Segment Start: TASK INPUTS

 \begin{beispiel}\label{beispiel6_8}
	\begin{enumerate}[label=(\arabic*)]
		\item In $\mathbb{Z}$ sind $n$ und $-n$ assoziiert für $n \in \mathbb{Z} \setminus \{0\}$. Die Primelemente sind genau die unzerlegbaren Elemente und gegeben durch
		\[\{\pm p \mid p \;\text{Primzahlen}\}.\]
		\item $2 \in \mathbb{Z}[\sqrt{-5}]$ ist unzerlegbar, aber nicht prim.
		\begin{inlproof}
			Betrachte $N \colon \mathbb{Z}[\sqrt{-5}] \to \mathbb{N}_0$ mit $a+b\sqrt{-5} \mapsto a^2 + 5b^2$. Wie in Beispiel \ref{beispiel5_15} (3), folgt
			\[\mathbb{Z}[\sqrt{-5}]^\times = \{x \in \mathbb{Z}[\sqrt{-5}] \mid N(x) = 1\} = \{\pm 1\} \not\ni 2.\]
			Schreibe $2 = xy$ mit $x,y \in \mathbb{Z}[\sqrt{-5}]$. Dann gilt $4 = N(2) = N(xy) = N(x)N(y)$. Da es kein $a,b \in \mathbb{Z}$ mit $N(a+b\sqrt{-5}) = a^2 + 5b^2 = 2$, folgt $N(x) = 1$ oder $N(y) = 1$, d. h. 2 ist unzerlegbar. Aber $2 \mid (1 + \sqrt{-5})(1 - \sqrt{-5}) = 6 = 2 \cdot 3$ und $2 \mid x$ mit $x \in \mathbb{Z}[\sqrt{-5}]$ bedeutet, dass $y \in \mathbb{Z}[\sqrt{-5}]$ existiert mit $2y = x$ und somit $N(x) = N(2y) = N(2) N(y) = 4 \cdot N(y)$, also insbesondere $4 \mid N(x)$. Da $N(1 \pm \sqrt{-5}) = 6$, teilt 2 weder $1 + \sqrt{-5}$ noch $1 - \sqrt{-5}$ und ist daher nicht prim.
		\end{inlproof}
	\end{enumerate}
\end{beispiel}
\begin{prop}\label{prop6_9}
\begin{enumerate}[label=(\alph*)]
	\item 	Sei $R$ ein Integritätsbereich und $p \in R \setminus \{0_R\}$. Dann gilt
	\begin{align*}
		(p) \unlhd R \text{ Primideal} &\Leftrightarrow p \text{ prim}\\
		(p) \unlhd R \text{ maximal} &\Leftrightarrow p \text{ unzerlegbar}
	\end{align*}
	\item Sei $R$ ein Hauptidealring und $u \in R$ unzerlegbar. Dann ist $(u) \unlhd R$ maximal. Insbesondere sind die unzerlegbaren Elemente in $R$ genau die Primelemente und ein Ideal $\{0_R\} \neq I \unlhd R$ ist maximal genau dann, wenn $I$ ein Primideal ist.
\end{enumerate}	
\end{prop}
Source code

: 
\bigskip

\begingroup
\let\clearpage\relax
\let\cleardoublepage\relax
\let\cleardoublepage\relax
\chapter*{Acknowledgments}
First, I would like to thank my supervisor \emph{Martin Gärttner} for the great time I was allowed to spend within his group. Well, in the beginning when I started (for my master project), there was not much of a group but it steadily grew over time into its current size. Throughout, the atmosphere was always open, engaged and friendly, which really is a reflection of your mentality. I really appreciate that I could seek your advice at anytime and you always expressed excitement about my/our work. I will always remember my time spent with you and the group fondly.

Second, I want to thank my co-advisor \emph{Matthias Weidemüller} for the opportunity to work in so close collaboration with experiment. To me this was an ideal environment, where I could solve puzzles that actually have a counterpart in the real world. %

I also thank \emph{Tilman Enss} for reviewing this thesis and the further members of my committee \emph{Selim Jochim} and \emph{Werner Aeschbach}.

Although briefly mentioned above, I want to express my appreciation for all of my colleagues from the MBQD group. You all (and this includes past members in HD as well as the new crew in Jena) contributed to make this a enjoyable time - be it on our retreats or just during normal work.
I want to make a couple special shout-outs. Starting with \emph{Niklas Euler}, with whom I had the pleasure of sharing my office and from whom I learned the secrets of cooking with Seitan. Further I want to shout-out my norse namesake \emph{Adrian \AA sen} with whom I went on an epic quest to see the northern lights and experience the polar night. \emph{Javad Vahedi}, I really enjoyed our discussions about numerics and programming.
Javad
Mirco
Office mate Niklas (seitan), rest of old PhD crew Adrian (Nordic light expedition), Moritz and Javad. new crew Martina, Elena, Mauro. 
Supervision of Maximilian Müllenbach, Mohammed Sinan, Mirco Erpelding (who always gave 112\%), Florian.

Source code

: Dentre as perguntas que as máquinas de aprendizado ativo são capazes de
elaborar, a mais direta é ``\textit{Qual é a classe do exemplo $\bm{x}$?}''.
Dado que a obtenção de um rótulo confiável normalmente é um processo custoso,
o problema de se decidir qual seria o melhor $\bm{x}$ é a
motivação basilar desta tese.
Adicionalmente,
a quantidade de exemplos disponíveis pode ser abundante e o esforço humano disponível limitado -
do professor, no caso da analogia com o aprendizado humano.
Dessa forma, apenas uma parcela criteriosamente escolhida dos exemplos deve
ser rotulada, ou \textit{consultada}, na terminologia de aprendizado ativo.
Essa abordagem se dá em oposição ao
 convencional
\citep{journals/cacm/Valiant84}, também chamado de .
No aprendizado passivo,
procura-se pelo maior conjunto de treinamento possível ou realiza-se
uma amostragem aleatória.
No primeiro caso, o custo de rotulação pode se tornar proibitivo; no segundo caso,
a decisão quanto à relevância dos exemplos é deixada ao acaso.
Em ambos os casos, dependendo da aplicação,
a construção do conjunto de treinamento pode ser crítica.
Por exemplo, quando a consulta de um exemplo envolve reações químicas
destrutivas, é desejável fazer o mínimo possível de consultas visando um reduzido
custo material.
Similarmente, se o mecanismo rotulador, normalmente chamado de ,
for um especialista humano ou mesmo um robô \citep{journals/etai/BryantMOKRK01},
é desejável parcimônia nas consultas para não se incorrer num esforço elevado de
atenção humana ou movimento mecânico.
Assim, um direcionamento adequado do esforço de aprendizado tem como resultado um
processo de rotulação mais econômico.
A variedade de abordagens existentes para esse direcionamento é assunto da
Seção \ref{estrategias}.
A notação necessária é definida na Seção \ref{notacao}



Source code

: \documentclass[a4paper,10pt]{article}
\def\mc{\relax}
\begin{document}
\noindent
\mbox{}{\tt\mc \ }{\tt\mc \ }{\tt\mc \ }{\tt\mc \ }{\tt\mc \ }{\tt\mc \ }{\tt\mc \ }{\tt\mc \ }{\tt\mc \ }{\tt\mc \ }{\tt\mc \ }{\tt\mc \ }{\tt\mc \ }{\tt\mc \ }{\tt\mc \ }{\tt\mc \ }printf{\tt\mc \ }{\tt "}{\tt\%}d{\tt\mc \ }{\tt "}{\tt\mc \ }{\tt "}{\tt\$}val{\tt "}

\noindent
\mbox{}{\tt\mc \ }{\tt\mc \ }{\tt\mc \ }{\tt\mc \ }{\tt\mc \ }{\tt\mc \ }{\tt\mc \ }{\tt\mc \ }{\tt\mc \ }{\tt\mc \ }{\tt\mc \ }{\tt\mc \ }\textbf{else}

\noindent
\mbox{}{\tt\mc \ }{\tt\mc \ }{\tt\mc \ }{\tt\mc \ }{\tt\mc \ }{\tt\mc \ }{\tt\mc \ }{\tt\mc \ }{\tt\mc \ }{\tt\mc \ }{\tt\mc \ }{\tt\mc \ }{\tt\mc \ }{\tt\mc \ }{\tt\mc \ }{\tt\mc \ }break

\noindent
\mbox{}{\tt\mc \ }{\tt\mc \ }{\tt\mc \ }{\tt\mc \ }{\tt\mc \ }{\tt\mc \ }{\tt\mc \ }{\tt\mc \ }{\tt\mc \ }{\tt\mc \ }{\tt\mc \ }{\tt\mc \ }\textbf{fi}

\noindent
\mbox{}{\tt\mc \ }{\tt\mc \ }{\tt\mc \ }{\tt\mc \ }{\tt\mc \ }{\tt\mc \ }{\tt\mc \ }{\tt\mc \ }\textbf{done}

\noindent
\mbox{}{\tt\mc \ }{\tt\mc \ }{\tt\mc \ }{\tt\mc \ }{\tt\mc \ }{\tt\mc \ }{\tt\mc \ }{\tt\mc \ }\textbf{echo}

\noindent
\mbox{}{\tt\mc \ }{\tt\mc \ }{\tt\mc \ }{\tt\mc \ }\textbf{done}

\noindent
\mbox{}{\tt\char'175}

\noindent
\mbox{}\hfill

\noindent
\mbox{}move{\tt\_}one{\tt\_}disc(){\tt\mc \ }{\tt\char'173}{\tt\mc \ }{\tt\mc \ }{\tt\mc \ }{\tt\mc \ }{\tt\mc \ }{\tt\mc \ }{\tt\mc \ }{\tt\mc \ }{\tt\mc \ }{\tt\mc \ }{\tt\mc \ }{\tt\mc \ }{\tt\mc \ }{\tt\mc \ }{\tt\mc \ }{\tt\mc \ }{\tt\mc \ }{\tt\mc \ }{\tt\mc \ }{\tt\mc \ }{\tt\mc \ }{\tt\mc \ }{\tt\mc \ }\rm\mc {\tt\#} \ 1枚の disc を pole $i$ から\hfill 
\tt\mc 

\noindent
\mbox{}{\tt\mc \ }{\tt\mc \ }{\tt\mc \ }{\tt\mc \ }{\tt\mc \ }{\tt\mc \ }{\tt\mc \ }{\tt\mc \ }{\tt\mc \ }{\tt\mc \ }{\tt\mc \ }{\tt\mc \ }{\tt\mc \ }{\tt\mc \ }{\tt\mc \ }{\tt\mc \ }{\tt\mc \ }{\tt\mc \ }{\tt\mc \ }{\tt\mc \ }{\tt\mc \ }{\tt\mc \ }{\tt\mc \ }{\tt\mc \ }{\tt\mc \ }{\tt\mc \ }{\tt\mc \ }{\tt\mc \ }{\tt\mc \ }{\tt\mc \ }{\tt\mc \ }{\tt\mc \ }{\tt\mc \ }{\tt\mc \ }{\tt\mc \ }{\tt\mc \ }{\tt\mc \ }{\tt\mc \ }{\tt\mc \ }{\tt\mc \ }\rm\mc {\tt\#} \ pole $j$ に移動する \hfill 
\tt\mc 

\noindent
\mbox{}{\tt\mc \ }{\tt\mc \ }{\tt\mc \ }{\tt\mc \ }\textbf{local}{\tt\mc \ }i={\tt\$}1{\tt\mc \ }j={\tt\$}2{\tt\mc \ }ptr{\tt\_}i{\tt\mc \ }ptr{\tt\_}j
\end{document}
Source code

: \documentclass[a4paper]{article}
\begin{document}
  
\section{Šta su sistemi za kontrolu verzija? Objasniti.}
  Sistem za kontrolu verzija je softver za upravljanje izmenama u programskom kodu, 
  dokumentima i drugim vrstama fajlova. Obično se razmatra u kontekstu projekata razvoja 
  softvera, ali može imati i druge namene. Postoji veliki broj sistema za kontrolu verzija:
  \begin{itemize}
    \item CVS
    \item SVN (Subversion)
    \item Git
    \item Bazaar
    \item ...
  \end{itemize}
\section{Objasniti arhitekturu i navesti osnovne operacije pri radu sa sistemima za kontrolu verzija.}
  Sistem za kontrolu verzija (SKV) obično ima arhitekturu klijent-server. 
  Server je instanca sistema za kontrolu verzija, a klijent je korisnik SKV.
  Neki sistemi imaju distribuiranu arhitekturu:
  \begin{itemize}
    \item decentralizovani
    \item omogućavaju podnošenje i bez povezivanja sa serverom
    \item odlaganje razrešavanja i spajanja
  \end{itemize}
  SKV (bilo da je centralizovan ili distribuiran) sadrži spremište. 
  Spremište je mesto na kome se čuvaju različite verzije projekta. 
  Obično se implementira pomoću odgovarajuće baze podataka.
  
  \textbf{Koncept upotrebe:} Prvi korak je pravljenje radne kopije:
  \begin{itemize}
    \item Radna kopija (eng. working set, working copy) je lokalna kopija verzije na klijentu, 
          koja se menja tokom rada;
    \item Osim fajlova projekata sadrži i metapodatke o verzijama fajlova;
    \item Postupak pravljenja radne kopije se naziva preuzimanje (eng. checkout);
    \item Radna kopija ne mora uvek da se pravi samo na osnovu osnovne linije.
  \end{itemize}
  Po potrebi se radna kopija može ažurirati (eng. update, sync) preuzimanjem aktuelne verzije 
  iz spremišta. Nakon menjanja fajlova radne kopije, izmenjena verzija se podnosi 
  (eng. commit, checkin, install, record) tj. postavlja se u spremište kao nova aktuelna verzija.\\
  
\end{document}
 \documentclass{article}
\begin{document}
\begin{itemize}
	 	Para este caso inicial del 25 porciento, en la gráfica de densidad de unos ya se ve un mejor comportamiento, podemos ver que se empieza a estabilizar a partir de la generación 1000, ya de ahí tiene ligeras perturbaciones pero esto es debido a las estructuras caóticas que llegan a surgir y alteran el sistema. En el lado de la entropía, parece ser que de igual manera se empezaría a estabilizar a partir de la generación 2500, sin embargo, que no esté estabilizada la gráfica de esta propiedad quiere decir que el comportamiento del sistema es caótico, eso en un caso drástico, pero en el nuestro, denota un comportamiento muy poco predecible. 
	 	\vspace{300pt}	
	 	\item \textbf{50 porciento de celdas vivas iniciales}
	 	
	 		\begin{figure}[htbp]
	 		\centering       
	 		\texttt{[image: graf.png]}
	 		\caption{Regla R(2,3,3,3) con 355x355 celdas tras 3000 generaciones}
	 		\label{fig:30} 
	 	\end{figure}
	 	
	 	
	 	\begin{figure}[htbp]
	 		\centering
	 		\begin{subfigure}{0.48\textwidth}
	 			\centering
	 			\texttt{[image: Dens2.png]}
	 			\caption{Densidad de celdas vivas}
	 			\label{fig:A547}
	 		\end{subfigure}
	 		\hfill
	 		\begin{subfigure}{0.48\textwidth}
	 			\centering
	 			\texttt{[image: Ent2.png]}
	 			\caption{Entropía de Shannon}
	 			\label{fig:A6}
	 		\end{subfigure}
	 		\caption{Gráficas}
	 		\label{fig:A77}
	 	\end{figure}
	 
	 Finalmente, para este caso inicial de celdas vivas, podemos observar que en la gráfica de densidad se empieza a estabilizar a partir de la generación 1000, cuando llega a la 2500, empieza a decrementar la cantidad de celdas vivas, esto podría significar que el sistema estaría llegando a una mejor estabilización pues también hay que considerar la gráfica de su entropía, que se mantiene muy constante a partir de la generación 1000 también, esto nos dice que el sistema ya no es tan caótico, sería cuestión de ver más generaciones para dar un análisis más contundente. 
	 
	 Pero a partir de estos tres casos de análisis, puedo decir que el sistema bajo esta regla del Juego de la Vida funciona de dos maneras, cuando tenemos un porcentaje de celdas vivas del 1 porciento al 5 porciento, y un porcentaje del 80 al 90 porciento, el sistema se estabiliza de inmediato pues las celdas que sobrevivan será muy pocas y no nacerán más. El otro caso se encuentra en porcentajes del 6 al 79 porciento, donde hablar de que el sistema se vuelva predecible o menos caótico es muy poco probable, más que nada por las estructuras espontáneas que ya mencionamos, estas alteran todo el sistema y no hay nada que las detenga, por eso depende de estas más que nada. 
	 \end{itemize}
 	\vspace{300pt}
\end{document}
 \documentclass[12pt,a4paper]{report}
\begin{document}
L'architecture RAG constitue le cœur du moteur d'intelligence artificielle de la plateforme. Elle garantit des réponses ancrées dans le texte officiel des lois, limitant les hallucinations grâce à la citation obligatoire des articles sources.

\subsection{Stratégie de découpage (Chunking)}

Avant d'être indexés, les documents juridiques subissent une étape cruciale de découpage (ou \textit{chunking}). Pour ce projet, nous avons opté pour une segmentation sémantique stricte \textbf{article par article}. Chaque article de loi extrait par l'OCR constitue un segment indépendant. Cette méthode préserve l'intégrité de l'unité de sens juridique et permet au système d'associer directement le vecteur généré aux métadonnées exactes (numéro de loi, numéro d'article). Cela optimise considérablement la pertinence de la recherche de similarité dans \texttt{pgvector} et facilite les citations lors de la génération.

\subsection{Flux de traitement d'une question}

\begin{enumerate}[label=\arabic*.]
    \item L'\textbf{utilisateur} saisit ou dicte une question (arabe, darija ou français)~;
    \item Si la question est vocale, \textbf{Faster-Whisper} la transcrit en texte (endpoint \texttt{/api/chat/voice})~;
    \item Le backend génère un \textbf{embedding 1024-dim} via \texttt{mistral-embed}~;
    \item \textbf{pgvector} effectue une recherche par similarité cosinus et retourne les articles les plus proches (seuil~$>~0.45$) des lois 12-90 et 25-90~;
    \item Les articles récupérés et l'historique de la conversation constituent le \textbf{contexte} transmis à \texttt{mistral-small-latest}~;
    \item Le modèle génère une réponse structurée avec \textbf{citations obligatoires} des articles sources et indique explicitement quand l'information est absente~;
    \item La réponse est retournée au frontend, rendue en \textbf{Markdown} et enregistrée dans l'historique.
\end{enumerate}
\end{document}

Segment End: TASK INPUTS

Repeat the entries above exactly, beginning at their first line and ending with the line that contains "und gegeben durch", with nothing added.

 \begin{beispiel}\label{beispiel6_8}
	\begin{enumerate}[label=(\arabic*)]
		\item In $\mathbb{Z}$ sind $n$ und $-n$ assoziiert für $n \in \mathbb{Z} \setminus \{0\}$. Die Primelemente sind genau die unzerlegbaren Elemente und gegeben durch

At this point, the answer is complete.